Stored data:
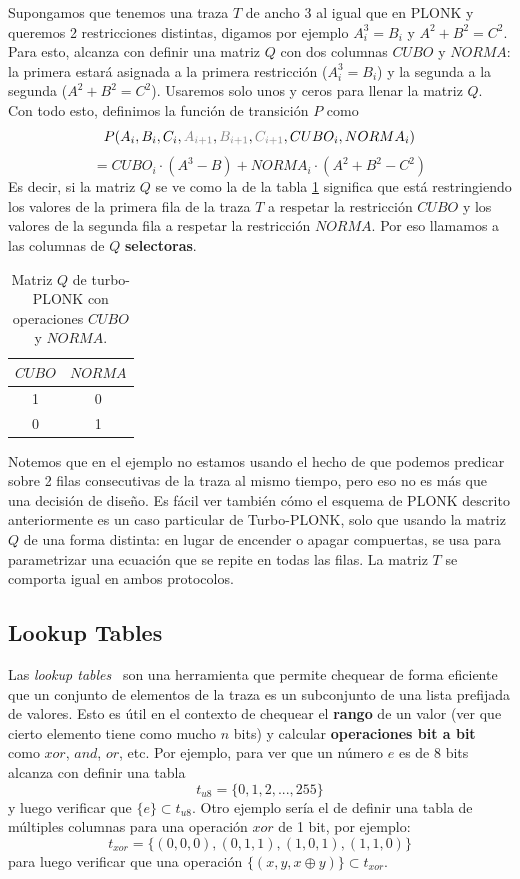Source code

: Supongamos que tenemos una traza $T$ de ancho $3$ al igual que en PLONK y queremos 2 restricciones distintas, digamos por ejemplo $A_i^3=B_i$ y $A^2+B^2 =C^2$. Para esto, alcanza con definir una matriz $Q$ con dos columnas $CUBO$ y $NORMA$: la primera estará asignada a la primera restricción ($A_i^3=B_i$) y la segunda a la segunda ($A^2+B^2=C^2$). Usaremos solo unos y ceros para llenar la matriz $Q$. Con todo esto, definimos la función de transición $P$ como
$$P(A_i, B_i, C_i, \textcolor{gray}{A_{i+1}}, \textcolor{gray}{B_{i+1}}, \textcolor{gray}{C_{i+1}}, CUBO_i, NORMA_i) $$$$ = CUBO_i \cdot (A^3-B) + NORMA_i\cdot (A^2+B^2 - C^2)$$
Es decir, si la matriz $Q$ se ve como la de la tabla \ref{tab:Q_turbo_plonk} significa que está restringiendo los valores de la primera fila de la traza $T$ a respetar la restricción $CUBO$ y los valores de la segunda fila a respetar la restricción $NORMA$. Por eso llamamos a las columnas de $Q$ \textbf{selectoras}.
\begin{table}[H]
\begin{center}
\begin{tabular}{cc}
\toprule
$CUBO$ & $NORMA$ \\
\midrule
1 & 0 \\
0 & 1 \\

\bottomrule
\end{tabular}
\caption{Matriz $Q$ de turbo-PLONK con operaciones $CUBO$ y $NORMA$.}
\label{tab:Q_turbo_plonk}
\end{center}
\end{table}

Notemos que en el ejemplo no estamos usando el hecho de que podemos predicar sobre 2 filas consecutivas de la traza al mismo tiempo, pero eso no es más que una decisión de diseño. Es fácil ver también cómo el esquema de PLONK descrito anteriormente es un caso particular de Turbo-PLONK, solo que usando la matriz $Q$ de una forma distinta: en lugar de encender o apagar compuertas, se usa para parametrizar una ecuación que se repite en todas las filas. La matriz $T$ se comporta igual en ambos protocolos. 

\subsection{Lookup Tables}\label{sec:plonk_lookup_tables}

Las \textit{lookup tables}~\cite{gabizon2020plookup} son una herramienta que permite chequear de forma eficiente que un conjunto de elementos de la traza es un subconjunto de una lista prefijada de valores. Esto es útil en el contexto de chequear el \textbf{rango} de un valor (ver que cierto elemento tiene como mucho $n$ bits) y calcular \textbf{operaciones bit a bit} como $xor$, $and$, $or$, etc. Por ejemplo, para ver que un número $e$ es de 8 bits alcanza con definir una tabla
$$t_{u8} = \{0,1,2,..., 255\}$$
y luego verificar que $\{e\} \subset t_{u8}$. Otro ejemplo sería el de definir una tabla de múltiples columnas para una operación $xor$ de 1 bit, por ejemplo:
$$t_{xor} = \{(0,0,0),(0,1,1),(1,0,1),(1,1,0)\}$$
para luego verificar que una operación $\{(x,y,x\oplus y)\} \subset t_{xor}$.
* * *
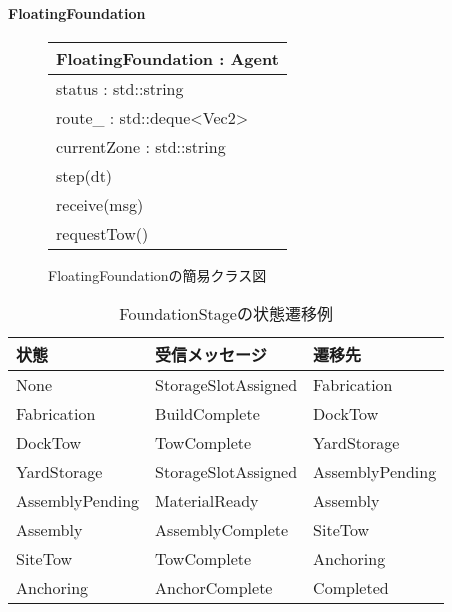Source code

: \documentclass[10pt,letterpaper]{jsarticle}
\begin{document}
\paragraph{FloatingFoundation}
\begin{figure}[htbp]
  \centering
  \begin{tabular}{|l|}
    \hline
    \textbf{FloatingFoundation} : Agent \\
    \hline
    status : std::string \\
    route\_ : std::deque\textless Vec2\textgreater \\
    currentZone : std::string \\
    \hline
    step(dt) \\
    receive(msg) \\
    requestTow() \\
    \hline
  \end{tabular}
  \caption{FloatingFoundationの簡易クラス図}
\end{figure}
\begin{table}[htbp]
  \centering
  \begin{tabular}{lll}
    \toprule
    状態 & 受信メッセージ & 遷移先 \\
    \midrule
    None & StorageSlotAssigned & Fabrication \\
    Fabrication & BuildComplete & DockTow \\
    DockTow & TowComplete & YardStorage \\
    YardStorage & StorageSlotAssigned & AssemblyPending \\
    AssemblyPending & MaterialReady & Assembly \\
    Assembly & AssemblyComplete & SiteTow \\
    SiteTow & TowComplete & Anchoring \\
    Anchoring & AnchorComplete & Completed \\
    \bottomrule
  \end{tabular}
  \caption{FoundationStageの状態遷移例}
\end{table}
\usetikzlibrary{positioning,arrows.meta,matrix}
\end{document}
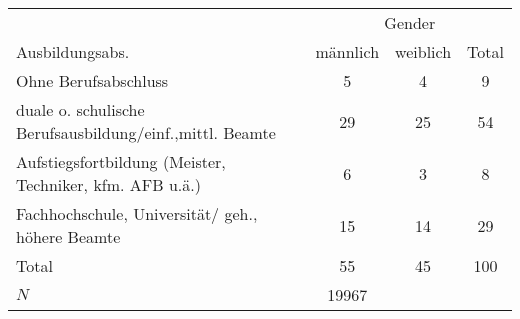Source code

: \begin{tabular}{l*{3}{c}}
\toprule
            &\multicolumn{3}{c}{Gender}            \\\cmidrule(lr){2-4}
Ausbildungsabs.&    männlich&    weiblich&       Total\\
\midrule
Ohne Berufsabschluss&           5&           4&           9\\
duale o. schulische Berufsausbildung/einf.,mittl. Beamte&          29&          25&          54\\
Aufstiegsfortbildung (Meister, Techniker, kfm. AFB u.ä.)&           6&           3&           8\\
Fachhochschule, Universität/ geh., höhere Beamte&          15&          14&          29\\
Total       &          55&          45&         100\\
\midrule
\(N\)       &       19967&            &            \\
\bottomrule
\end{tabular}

> _Exercise instructions_
Lines from the entries that contain the string "label" must be found and copied.

> _Reply_
\label{tab:Q_turbo_plonk}
\subsection{Lookup Tables}\label{sec:plonk_lookup_tables}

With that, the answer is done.